= Serial interval =

Time of transmission of an infectious disease

The serial interval in the epidemiology of communicable (infectious) diseases is the time between successive cases in a chain of transmission.

The serial interval is generally estimated from the interval between clinical onsets (if observable), in which case it is the 'clinical onset serial interval'. It could in principle be estimated by the time interval between infection and subsequent transmission. If the typical time from the first person's clinical onset to when they infect another is TA, and the incubation period of a subsequent case is IB, then the clinical onset serial interval is TA + IB. More realistically, the calculation would use the observed frequency distribution of times from onset of a single primary case to that of its associated secondary cases.
If the distribution of timing of transmission events during the infectious period is not skewed around its mean, then the average serial interval is calculated as the sum of the average latent period (from infection to infectiousness) and half the average infectious period.

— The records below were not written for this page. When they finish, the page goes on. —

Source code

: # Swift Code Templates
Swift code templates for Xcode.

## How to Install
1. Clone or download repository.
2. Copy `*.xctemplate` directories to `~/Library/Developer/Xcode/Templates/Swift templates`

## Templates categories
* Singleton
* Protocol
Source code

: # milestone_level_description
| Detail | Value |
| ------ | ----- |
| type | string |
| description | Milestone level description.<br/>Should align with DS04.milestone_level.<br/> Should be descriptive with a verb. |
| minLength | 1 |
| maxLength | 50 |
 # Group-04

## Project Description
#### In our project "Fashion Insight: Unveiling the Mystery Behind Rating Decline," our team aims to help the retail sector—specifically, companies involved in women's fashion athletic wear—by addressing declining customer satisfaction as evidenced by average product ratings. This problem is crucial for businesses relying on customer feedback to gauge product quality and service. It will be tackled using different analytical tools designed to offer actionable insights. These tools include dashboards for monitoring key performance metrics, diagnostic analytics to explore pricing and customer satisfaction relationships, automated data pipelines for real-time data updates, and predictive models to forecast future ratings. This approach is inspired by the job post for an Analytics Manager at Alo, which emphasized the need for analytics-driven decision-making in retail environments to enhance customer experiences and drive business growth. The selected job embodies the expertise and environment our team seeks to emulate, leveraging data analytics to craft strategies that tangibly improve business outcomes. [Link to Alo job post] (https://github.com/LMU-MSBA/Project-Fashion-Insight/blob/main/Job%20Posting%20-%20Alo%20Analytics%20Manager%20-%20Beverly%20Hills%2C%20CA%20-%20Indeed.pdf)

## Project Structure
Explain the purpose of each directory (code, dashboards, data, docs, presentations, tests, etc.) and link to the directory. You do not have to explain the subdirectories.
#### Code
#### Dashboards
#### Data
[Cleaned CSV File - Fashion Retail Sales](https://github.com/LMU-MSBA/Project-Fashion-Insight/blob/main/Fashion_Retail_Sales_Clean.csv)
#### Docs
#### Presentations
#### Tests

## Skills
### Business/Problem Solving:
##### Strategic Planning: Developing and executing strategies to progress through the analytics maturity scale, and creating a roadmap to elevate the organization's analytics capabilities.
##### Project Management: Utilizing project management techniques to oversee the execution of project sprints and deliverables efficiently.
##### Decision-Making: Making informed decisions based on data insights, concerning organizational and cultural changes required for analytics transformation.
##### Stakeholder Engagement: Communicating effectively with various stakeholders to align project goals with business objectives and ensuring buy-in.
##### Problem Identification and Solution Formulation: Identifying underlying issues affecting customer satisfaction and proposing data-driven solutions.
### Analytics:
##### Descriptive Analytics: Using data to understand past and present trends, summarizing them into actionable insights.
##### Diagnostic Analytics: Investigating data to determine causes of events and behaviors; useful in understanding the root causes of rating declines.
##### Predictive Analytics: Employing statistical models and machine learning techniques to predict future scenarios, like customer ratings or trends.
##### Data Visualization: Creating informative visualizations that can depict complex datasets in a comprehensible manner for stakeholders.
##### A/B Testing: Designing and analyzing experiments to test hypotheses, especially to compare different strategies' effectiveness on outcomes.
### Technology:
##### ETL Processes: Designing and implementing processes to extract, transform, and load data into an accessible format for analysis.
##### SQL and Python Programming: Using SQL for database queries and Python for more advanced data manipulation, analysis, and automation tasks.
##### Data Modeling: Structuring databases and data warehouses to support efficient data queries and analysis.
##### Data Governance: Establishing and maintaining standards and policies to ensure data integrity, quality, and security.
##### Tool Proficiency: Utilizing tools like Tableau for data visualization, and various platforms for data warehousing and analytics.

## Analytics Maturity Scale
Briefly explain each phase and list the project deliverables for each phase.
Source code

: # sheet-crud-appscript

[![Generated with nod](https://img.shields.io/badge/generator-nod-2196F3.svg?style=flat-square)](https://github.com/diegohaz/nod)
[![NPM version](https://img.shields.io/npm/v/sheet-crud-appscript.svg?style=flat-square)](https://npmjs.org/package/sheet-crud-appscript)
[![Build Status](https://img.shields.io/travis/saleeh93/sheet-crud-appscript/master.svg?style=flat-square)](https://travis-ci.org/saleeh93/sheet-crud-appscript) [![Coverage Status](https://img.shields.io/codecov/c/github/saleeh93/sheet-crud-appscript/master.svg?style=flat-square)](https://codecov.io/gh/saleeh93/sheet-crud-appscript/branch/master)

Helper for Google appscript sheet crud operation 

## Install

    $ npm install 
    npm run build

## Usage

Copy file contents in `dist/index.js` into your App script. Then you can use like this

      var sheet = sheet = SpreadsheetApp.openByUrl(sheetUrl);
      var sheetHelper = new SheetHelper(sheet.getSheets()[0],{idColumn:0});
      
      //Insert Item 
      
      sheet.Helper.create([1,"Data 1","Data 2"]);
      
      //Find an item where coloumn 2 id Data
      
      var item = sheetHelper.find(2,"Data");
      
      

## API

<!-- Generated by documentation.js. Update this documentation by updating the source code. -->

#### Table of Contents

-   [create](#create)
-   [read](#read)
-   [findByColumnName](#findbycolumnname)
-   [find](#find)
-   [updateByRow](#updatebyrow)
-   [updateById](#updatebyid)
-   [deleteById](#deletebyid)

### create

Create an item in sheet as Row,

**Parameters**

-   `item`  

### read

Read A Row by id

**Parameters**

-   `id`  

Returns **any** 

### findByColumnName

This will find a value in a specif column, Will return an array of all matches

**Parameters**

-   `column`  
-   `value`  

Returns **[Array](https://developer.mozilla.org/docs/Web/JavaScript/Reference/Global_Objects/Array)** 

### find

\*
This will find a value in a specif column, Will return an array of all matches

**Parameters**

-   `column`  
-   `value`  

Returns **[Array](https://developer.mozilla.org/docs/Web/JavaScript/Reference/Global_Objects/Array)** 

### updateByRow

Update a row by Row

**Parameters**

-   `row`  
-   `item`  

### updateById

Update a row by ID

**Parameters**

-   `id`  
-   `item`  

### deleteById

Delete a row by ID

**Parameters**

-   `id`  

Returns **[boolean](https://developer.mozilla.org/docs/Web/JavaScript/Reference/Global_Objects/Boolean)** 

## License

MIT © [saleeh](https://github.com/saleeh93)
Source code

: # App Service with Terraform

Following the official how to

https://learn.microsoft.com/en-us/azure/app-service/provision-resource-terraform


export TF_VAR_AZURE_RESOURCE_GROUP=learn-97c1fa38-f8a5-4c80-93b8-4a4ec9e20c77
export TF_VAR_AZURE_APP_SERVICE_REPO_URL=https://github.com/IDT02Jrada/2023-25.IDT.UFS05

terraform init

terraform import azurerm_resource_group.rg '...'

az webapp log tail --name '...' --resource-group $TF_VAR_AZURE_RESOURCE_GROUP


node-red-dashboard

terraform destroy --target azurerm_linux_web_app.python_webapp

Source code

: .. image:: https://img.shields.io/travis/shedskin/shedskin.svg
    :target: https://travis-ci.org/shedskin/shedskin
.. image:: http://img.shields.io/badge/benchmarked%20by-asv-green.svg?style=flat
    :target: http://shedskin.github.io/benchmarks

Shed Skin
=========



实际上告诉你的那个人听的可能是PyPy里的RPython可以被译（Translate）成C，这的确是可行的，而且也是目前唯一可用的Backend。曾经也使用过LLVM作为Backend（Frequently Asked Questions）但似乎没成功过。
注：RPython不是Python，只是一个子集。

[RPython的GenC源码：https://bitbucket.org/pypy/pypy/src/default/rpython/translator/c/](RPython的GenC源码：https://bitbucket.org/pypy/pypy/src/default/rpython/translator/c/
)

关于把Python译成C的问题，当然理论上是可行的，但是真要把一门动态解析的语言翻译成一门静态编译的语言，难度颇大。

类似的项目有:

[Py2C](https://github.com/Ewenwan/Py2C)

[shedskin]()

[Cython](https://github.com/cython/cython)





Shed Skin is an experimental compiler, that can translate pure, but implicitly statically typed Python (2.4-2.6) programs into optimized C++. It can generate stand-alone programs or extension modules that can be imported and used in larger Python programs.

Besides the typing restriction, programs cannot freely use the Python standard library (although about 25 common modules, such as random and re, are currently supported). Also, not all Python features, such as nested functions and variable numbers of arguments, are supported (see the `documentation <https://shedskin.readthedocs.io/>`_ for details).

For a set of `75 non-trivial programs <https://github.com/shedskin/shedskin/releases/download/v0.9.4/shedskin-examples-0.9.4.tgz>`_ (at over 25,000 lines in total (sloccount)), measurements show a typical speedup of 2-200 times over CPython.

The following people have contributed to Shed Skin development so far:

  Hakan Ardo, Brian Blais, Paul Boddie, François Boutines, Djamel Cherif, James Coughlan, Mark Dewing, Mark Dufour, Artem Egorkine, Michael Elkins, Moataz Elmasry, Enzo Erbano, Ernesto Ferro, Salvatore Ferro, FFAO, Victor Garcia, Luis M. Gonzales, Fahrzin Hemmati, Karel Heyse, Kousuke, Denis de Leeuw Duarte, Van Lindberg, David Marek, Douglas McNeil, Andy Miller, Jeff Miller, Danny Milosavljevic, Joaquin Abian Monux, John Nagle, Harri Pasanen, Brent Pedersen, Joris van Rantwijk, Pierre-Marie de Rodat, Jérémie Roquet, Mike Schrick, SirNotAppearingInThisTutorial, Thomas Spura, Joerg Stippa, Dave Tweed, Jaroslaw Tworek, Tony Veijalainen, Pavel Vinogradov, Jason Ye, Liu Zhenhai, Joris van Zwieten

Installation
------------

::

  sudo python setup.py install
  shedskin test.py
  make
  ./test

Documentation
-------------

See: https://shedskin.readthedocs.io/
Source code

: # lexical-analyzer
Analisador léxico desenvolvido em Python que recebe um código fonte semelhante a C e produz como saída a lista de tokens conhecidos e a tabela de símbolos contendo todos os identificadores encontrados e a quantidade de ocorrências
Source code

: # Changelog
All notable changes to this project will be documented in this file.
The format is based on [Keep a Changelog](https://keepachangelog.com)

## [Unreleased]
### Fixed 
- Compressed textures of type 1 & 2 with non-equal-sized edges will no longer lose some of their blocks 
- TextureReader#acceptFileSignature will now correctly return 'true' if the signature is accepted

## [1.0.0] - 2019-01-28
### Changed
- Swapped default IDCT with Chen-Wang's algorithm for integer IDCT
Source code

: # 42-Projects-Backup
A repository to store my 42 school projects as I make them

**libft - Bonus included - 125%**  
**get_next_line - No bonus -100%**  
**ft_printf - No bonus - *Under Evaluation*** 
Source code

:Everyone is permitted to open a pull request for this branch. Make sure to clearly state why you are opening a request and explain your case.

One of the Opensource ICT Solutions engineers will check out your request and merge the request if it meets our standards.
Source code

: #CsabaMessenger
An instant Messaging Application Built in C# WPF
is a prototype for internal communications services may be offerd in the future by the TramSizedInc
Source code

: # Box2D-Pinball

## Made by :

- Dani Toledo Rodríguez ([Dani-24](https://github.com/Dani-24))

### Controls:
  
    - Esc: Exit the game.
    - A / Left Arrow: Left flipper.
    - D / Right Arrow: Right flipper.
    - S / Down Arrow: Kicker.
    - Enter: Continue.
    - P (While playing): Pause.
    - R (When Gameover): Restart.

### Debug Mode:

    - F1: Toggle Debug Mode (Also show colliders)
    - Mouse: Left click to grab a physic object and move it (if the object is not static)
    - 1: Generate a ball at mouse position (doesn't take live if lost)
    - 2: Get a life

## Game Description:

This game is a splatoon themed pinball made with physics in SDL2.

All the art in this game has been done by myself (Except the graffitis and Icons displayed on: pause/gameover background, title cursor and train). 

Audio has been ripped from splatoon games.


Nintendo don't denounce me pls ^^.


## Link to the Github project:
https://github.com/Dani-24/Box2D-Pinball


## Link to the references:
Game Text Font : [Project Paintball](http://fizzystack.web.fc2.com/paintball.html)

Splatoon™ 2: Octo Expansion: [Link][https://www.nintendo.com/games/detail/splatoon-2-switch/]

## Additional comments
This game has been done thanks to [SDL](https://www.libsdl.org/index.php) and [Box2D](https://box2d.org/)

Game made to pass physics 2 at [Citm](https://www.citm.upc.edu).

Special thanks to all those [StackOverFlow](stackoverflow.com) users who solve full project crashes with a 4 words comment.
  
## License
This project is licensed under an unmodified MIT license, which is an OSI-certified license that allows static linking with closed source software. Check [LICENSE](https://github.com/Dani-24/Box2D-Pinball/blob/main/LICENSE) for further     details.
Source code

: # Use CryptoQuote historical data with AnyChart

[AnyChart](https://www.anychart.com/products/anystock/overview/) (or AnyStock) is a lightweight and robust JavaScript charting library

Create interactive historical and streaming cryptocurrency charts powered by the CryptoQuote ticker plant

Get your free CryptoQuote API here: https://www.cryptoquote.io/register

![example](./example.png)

Serial intervals can vary widely, especially for lifelong diseases such as HIV infection, chickenpox, and herpes. The serial interval for SARS was 7 days. For the original strain of COVID-19, a 2020 review of the published literature shows its serial interval to be 4-8 days.

Related but distinct quantities include the 'average transmission interval' sum of average latent and infectious period, the 'incubation period' between infection and disease onset, and the 'latent period' between infection and infectiousness.